As I get older, I find that many things I still view as contemporary are in reality, decades old. Music, fashion, events – cars even. The subject of this photo is a case in point. Old enough to be dismissed as a banger, yet to my mind at least, still sufficiently contemporary for this scenario to be unusual.
Yet the Opel Astra G was launched as long ago as 1998, marking a shift in style from the more curvaceous F model which preceded it. In retrospect it appeared to be an attempt by Russelsheim to move the Astra Golf-wards in appearance, adopting a more pronounced C pillar and abrupt tail styling and while there was little wrong with it visually or otherwise, it lacked the clean lines of the earlier car, the solidity and design quality of a contemporary Mark IV Golf, or indeed the novelty and visual dynamism of a Ford Focus. UK website ‘Honestjohn‘ described the G’s styling as ‘nondescript’ and ‘hamster-like’. I don’t see the hamster reference myself, but perhaps someone can enlighten me. Like most Astra’s however, the G sold strongly here in Ireland, offering buyers a cheaper Golf alternative or an antidote to the polarising appearance of the Focus. Nevertheless, it was utterly eclipsed by both.
This example grabbed my attention largely because the section of the car still discernible beneath the encroaching foliage appears in such excellent condition. Cars of this vintage were at the sweet spot when it came to corrosion protection, so note the apparent absence of rust. The degree to which the shrubbery has taken over points to the car having remained immobile for several years, (at least three as far as I can tell) which suggests some catastrophic failure or front end damage, but like the Titanic, all evidence is now buried beyond reach.

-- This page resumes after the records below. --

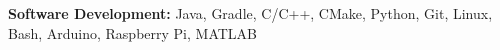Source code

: \textbf{Software Development:} Java, Gradle, C/C++, CMake, Python, Git, Linux, Bash, Arduino, Raspberry Pi, MATLAB
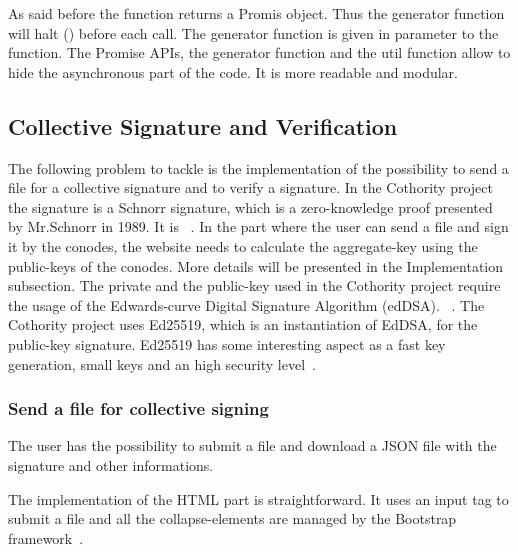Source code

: \documentclass[11pt, a4paper, twoside, openright, openany]{article} %
\begin{document}
As said before the  function returns a Promis object.
Thus the generator function  will halt () before each
 call.
\newline
The generator function is given in parameter to the  function.
\newline
The Promise APIs, the generator function and the util function  allow
to hide the asynchronous part of the code. It is more readable and modular.
\bigbreak


\subsection{Collective Signature and Verification}
The following problem to tackle is the implementation of the possibility to send a
file for a collective signature and to verify a signature.
\newline
In the Cothority project the signature is a Schnorr signature, which is a zero-knowledge proof presented
by Mr.Schnorr in 1989. It is ~\cite{wikiSchnorr}.
\newline
In the part where the user can send a file and sign it by the conodes,
the website needs to calculate the aggregate-key using the public-keys of the conodes.
More details will be presented in the Implementation subsection.
\newline
The private and the public-key used in the Cothority project require the usage of
the Edwards-curve Digital Signature Algorithm (edDSA).
~\cite{edDSA}.
The Cothority project uses Ed25519, which is an instantiation of EdDSA, for the
public-key signature. Ed25519 has some interesting aspect as a fast key generation,
small keys and an high security level~\cite{ed25519}.
\bigbreak

\subsubsection{Send a file for collective signing}
The user has the possibility to submit a file and download a JSON file with the
signature and other informations.

The implementation of the HTML part is straightforward. It uses an input tag to
submit a file and all the collapse-elements are managed by the Bootstrap framework~\cite{bootstrap}.
\bigbreak
\end{document}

At this time of year, the onward passage of time falls into sharper relief. It’s certainly run out for this car. One of these days, someone will lose patience and it will be loaded onto a flatbed and compressed into a squashed cube. Meanwhile however, it forms a free and faintly surreal suburban art installation. One which amuses me as I walk to the supermarket. I shall miss it once it’s gone.